● **REQUIRED WORK**
Transcribe all the entries word for word, skipping the pictures.
===
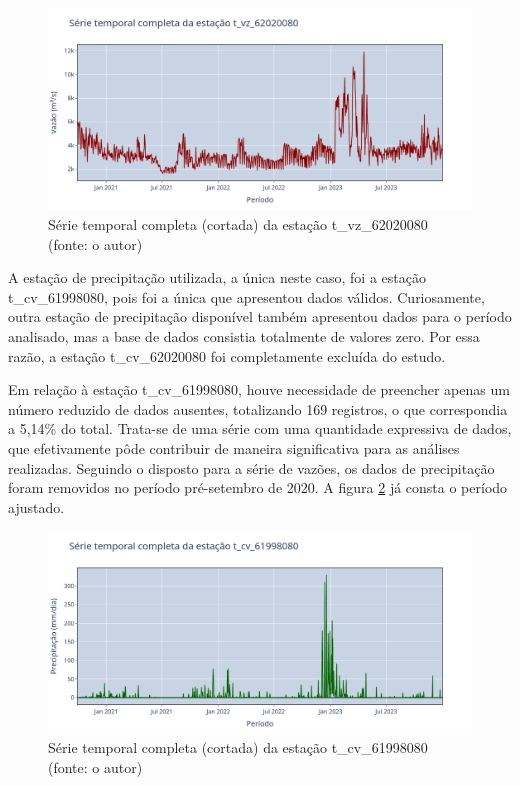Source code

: \begin{figure}[!h]
	\centering
	\includegraphics[scale=0.25]{Figuras/rio_grande/serie_completa_estacao_t_vz_62020080.png}
	\caption{Série temporal completa (cortada) da estação t\_vz\_62020080\\(fonte: o autor)}
	\label{fig:serie_completa_estacao_t_vz_62020080}
\end{figure}

A estação de precipitação utilizada, a única neste caso, foi a estação t\_cv\_61998080, pois foi a única que apresentou dados válidos. Curiosamente, outra estação de precipitação disponível também apresentou dados para o período analisado, mas a base de dados consistia totalmente de valores zero. Por essa razão, a estação t\_cv\_62020080 foi completamente excluída do estudo.

Em relação à estação t\_cv\_61998080, houve necessidade de preencher apenas um número reduzido de dados ausentes, totalizando 169 registros, o que correspondia a 5,14\% do total. Trata-se de uma série com uma quantidade expressiva de dados, que efetivamente pôde contribuir de maneira significativa para as análises realizadas. Seguindo o disposto para a série de vazões, os dados de precipitação foram removidos no período pré-setembro de 2020. A figura \ref{fig:serie_completa_estacao_t_cv_61998080} já consta o período ajustado.

\begin{figure}[!h]
	\centering
	\includegraphics[scale=0.25]{Figuras/rio_grande/serie_completa_estacao_t_cv_61998080.png}
	\caption{Série temporal completa (cortada) da estação t\_cv\_61998080\\(fonte: o autor)}
	\label{fig:serie_completa_estacao_t_cv_61998080}
\end{figure}
\clearpage


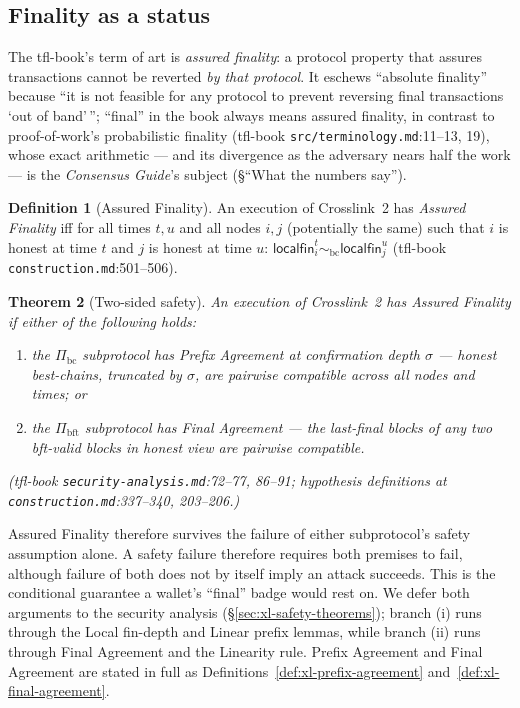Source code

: \documentclass[11pt,a4paper]{article}
\newtheorem{theorem}{Theorem}[section]
\theoremstyle{definition}
\newtheorem{definition}[theorem]{Definition}
\begin{document}
\subsection{Finality as a status}\label{sec:xl-finality-status}

The tfl-book's term of art is \emph{assured finality}: a protocol property
that assures transactions cannot be reverted \emph{by that protocol}. It
eschews ``absolute finality'' because ``it is not feasible for any protocol
to prevent reversing final transactions `out of band'\,''; ``final'' in the
book always means assured finality, in contrast to proof-of-work's
probabilistic finality (tfl-book \texttt{src/terminology.md}:11--13, 19),
whose exact arithmetic --- and its divergence as the adversary nears half
the work --- is the \emph{Consensus Guide}'s subject (\S``What the numbers
say'').

\begin{definition}[Assured Finality]\label{def:xl-assured-finality-wallet}
An execution of Crosslink~2 has \emph{Assured Finality} iff for all times
$t, u$ and all nodes $i, j$ (potentially the same) such that $i$ is honest
at time $t$ and $j$ is honest at time $u$: $\mathsf{localfin}_i^t
\sim_{\mathrm{bc}} \mathsf{localfin}_j^u$ (tfl-book
\texttt{construction.md}:501--506).
\end{definition}

\begin{theorem}[Two-sided safety]\label{thm:xl-af-two-sided}
An execution of Crosslink~2 has Assured Finality if \emph{either} of the
following holds:
\begin{enumerate}[label=(\roman*)]
\item the $\Pi_{\mathrm{bc}}$ subprotocol has Prefix Agreement at
  confirmation depth $\sigma$ --- honest best-chains, truncated by
  $\sigma$, are pairwise compatible across all nodes and times; or
\item the $\Pi_{\mathrm{bft}}$ subprotocol has Final Agreement --- the
  last-final blocks of any two bft-valid blocks in honest view are
  pairwise compatible.
\end{enumerate}
(tfl-book \texttt{security-analysis.md}:72--77, 86--91;
hypothesis definitions at \texttt{construction.md}:337--340, 203--206.)
\end{theorem}

Assured Finality therefore survives the failure of either subprotocol's
safety assumption alone. A safety failure therefore requires both
premises to fail, although failure of both does not by itself imply an
attack succeeds. This is the conditional guarantee a wallet's ``final''
badge would rest on. We
defer both arguments to the security analysis
(\S\ref{sec:xl-safety-theorems}); branch (i) runs through the Local
fin-depth and Linear prefix lemmas, while branch (ii) runs through Final
Agreement and the Linearity rule. Prefix Agreement and Final Agreement
are stated in full as Definitions~\ref{def:xl-prefix-agreement}
and~\ref{def:xl-final-agreement}.
\end{document}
===
● **ANSWER BOX**
Source code

: \begin{figure}[!h]
	\centering
	\includegraphics[scale=0.25]{Figuras/rio_grande/serie_completa_estacao_t_vz_62020080.png}
	\caption{Série temporal completa (cortada) da estação t\_vz\_62020080\\(fonte: o autor)}
	\label{fig:serie_completa_estacao_t_vz_62020080}
\end{figure}

A estação de precipitação utilizada, a única neste caso, foi a estação t\_cv\_61998080, pois foi a única que apresentou dados válidos. Curiosamente, outra estação de precipitação disponível também apresentou dados para o período analisado, mas a base de dados consistia totalmente de valores zero. Por essa razão, a estação t\_cv\_62020080 foi completamente excluída do estudo.

Em relação à estação t\_cv\_61998080, houve necessidade de preencher apenas um número reduzido de dados ausentes, totalizando 169 registros, o que correspondia a 5,14\% do total. Trata-se de uma série com uma quantidade expressiva de dados, que efetivamente pôde contribuir de maneira significativa para as análises realizadas. Seguindo o disposto para a série de vazões, os dados de precipitação foram removidos no período pré-setembro de 2020. A figura \ref{fig:serie_completa_estacao_t_cv_61998080} já consta o período ajustado.

\begin{figure}[!h]
	\centering
	\includegraphics[scale=0.25]{Figuras/rio_grande/serie_completa_estacao_t_cv_61998080.png}
	\caption{Série temporal completa (cortada) da estação t\_cv\_61998080\\(fonte: o autor)}
	\label{fig:serie_completa_estacao_t_cv_61998080}
\end{figure}
\clearpage


Source code

: \documentclass[11pt,a4paper]{article}
\newtheorem{theorem}{Theorem}[section]
\theoremstyle{definition}
\newtheorem{definition}[theorem]{Definition}
\begin{document}
\subsection{Finality as a status}\label{sec:xl-finality-status}

The tfl-book's term of art is \emph{assured finality}: a protocol property
that assures transactions cannot be reverted \emph{by that protocol}. It
eschews ``absolute finality'' because ``it is not feasible for any protocol
to prevent reversing final transactions `out of band'\,''; ``final'' in the
book always means assured finality, in contrast to proof-of-work's
probabilistic finality (tfl-book \texttt{src/terminology.md}:11--13, 19),
whose exact arithmetic --- and its divergence as the adversary nears half
the work --- is the \emph{Consensus Guide}'s subject (\S``What the numbers
say'').

\begin{definition}[Assured Finality]\label{def:xl-assured-finality-wallet}
An execution of Crosslink~2 has \emph{Assured Finality} iff for all times
$t, u$ and all nodes $i, j$ (potentially the same) such that $i$ is honest
at time $t$ and $j$ is honest at time $u$: $\mathsf{localfin}_i^t
\sim_{\mathrm{bc}} \mathsf{localfin}_j^u$ (tfl-book
\texttt{construction.md}:501--506).
\end{definition}

\begin{theorem}[Two-sided safety]\label{thm:xl-af-two-sided}
An execution of Crosslink~2 has Assured Finality if \emph{either} of the
following holds:
\begin{enumerate}[label=(\roman*)]
\item the $\Pi_{\mathrm{bc}}$ subprotocol has Prefix Agreement at
  confirmation depth $\sigma$ --- honest best-chains, truncated by
  $\sigma$, are pairwise compatible across all nodes and times; or
\item the $\Pi_{\mathrm{bft}}$ subprotocol has Final Agreement --- the
  last-final blocks of any two bft-valid blocks in honest view are
  pairwise compatible.
\end{enumerate}
(tfl-book \texttt{security-analysis.md}:72--77, 86--91;
hypothesis definitions at \texttt{construction.md}:337--340, 203--206.)
\end{theorem}

Assured Finality therefore survives the failure of either subprotocol's
safety assumption alone. A safety failure therefore requires both
premises to fail, although failure of both does not by itself imply an
attack succeeds. This is the conditional guarantee a wallet's ``final''
badge would rest on. We
defer both arguments to the security analysis
(\S\ref{sec:xl-safety-theorems}); branch (i) runs through the Local
fin-depth and Linear prefix lemmas, while branch (ii) runs through Final
Agreement and the Linearity rule. Prefix Agreement and Final Agreement
are stated in full as Definitions~\ref{def:xl-prefix-agreement}
and~\ref{def:xl-final-agreement}.
\end{document}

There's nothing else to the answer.